• [Activity]
Stop after the line holding "My research investigates". Repeat exactly every line before it in the records below, that line too, and leave out the pictures.

(Collected data)
────────

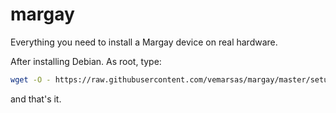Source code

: # margay
Everything you need to install a Margay device on real hardware.

After installing Debian. As root, type:

```bash
wget -O - https://raw.githubusercontent.com/vemarsas/margay/master/setup | bash
```

and that's it.
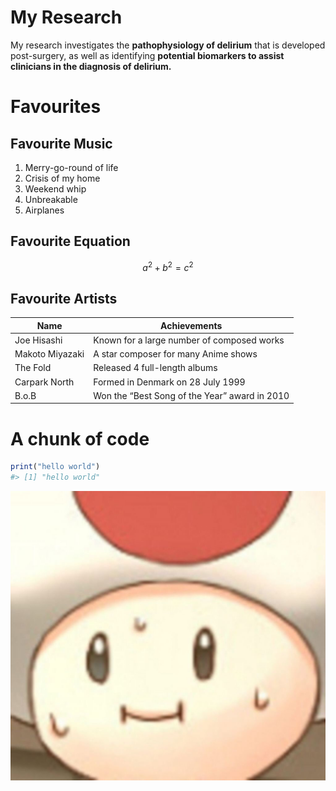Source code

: 
<!-- README.md is generated from README.Rmd. Please edit that file -->

# My Research

My research investigates the **pathophysiology of delirium** that is
developed post-surgery, as well as identifying **potential biomarkers to
assist clinicians in the diagnosis of delirium.**

# Favourites

## Favourite Music

1.  Merry-go-round of life
2.  Crisis of my home
3.  Weekend whip
4.  Unbreakable
5.  Airplanes

## Favourite Equation

$$
a^2 + b^2 = c^2
$$

## Favourite Artists

| Name            | Achievements                                  |
|-----------------|-----------------------------------------------|
| Joe Hisashi     | Known for a large number of composed works    |
| Makoto Miyazaki | A star composer for many Anime shows          |
| The Fold        | Released 4 full-length albums                 |
| Carpark North   | Formed in Denmark on 28 July 1999             |
| B.o.B           | Won the “Best Song of the Year” award in 2010 |

# A chunk of code

``` r
print("hello world")
#> [1] "hello world"
```

![](images/toadsweating.png)<!-- -->

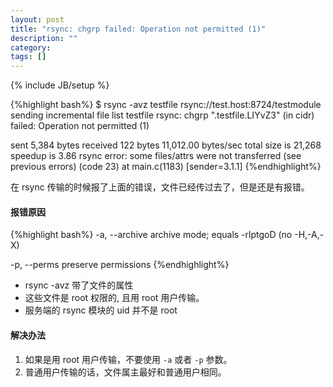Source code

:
 ```yaml
---
layout: post
title: "rsync: chgrp failed: Operation not permitted (1)"
description: ""
category: 
tags: []
---
```

{% include JB/setup %}



{%highlight bash%}
$ rsync -avz testfile rsync://test.host:8724/testmodule
sending incremental file list
testfile
rsync: chgrp ".testfile.LIYvZ3" (in cidr) failed: Operation not permitted (1)

sent 5,384 bytes  received 122 bytes  11,012.00 bytes/sec
total size is 21,268  speedup is 3.86
rsync error: some files/attrs were not transferred (see previous errors) (code 23) at main.c(1183) [sender=3.1.1]
{%endhighlight%}

在 rsync 传输的时候报了上面的错误，文件已经传过去了，但是还是有报错。


#### 报错原因

{%highlight bash%}
-a, --archive               archive mode; equals -rlptgoD (no -H,-A,-X)

-p, --perms                 preserve permissions
{%endhighlight%}

* rsync -avz 带了文件的属性
* 这些文件是 root 权限的, 且用 root 用户传输。
* 服务端的 rsync 模块的 uid 并不是 root


#### 解决办法

1. 如果是用 root 用户传输，不要使用 `-a` 或者 `-p` 参数。
2. 普通用户传输的话，文件属主最好和普通用户相同。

────────

• [Response]
Source code

: # margay
Everything you need to install a Margay device on real hardware.

After installing Debian. As root, type:

```bash
wget -O - https://raw.githubusercontent.com/vemarsas/margay/master/setup | bash
```

and that's it.
Source code

: 
<!-- README.md is generated from README.Rmd. Please edit that file -->

# My Research

My research investigates the **pathophysiology of delirium** that is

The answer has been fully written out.